Address: Hungaroring Circuit, 2146 Mogyoród, Hungaroring Pf. 10, Hungary
PH: +36 28 444 444
Circuit type: Permanent road course
The Hungaroring holds the distinction of being the first venue for Formula One behind the former 'Iron Curtain', having hosted top level racing continuously since 1986.
Motorsport has a long tradition in Hungary with races being organised on a street circuit in the Népliget park in Budapest as far back as the 1930s. In 1936, the Budapest Grand Prix was held at the circuit, Tazio Nuvolari winning in an Alfa Romeo.
After the Second World War, racing was slow to resume, but eventually engines fired up again, this time around an improvised course at Budapest's Ferihegy Airport. Formula Junior continued at Ferihegy for three years, before racing switched back to Népliget, continuing there into the 1970s.
By the 1980s, authorities were keen to promote tourism and raise the profile of the country through motor racing and talks began about hosting a Formula One race. The Népliget circuit was initially proposed, with the idea of creating a Monaco-style street race. However, this was soon rejected in favour of a modern, purpose-built facility.
A site 11 miles north east of Budapest near to the town of Mogyoród was soon identified as offering a number of advantages; it was close to the capital, alongside a major motorway and set in a natural bowl, allowing spectators good views of most of the facility from any vantage point.

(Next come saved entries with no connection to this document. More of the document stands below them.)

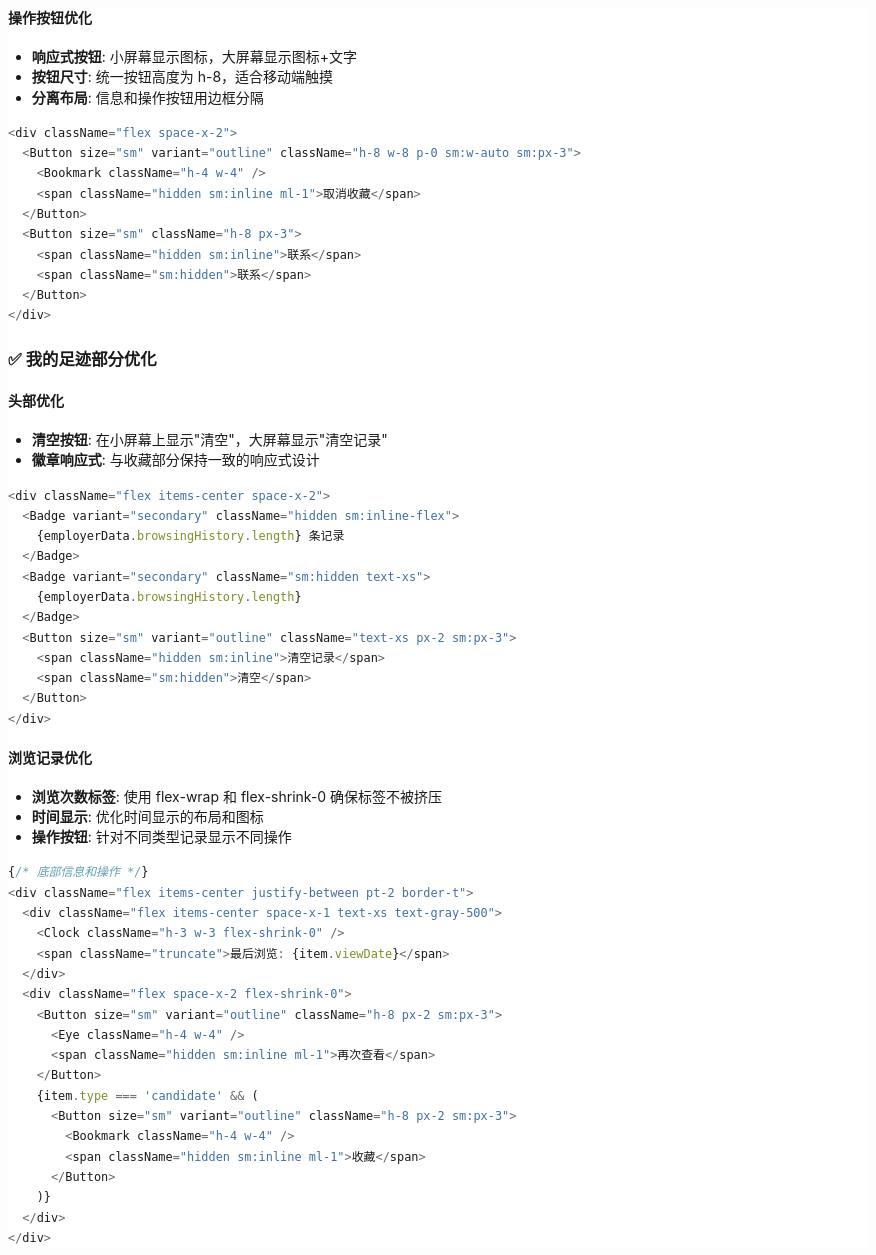 #### 操作按钮优化
- **响应式按钮**: 小屏幕显示图标，大屏幕显示图标+文字
- **按钮尺寸**: 统一按钮高度为 h-8，适合移动端触摸
- **分离布局**: 信息和操作按钮用边框分隔

```typescript
<div className="flex space-x-2">
  <Button size="sm" variant="outline" className="h-8 w-8 p-0 sm:w-auto sm:px-3">
    <Bookmark className="h-4 w-4" />
    <span className="hidden sm:inline ml-1">取消收藏</span>
  </Button>
  <Button size="sm" className="h-8 px-3">
    <span className="hidden sm:inline">联系</span>
    <span className="sm:hidden">联系</span>
  </Button>
</div>
```

### ✅ 我的足迹部分优化

#### 头部优化
- **清空按钮**: 在小屏幕上显示"清空"，大屏幕显示"清空记录"
- **徽章响应式**: 与收藏部分保持一致的响应式设计

```typescript
<div className="flex items-center space-x-2">
  <Badge variant="secondary" className="hidden sm:inline-flex">
    {employerData.browsingHistory.length} 条记录
  </Badge>
  <Badge variant="secondary" className="sm:hidden text-xs">
    {employerData.browsingHistory.length}
  </Badge>
  <Button size="sm" variant="outline" className="text-xs px-2 sm:px-3">
    <span className="hidden sm:inline">清空记录</span>
    <span className="sm:hidden">清空</span>
  </Button>
</div>
```

#### 浏览记录优化
- **浏览次数标签**: 使用 flex-wrap 和 flex-shrink-0 确保标签不被挤压
- **时间显示**: 优化时间显示的布局和图标
- **操作按钮**: 针对不同类型记录显示不同操作

```typescript
{/* 底部信息和操作 */}
<div className="flex items-center justify-between pt-2 border-t">
  <div className="flex items-center space-x-1 text-xs text-gray-500">
    <Clock className="h-3 w-3 flex-shrink-0" />
    <span className="truncate">最后浏览: {item.viewDate}</span>
  </div>
  <div className="flex space-x-2 flex-shrink-0">
    <Button size="sm" variant="outline" className="h-8 px-2 sm:px-3">
      <Eye className="h-4 w-4" />
      <span className="hidden sm:inline ml-1">再次查看</span>
    </Button>
    {item.type === 'candidate' && (
      <Button size="sm" variant="outline" className="h-8 px-2 sm:px-3">
        <Bookmark className="h-4 w-4" />
        <span className="hidden sm:inline ml-1">收藏</span>
      </Button>
    )}
  </div>
</div>
```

Construction work started on October 1, 1985 and was completed in just eight months; at the time considerably less time than any other Formula One circuit had taken to construct. The initial layout had to be modified during construction when an underground spring forced the diversion from the planned course via a series of slow S-bends, slowing the lap considerably.
The first race was held on March 24, 1986, in memory of János Drapál, the Hungarian four-time Motorcycle Grand Prix winner who had been killed the year before in a race in Czechoslovakia. Later that year came the first F1 race, won by Nelson Piquet in front of a crowd of almost 200,000 enthusiasts from across the Eastern Bloc countries, Germany and Austria.
The event was undoubtedly a success, even if the track was less enthusiastically received by the drivers. The tight and twisty nature of the course was compounded by a slippery track surface – a lack of general use throughout the year plus the bowl-like nature of the landscape meant dust was always a problem. Some enjoyed driving the course, others detested it; all could agree, however, that overtaking was at a premium. Nevertheless, Nigel Mansell memorably proved it was possible in the right circumstances, pouncing on momentary hesitation from Ayrton Senna while lapping a backmarker to sweep around the outside and drive on to victory in 1989.
Changes were made to the track in 1989, when the issues with the underground spring were finally resolved and the clumsy S-bends behind the pits were bypassed. Then, for the 2003 season, more fundamental changes were made when the final series of bends and the pit straight were altered, in order to provide a longer pit straight. A new, tighter, first corner does offer slightly more scope for overtaking and the racing has improved somewhat.
Today, in addition to the Formula One race, the Hungaroring also hosts rounds of the WTCC and DTM touring car series, the GT Open series and the popular World Series by Renault races, making it one of the busiest circuits in Eastern Europe.
Pictures courtesy of the Hungaroring.
The Hungaroring track is situated 20 kilometres north of Budapest, alongside the M3 motorway. The nearest international airport is Budapest's Ferenc Liszt International Airport, 24 kilometres south east of the city and approximately half-an-hour's drive from the circuit. It has flights from all the major European cities, as well as some in North America.
If you are not hiring a car for the weekend you can catch the airport minibus service into the city or take a taxi. For getting around town, there are three subway lines and an extensive tram network.
On F1 race weekends, the organisers lay on buses from Budapest to the Hungaroring, though these leave from only a couple of places in the city. An easy alternative is to catch a taxi or drive yourself - a lane of the motorway en route to the circuit is closed off for F1 traffic, which speeds up the journey. Parking is available at the circuit for ticket holders during race weekends.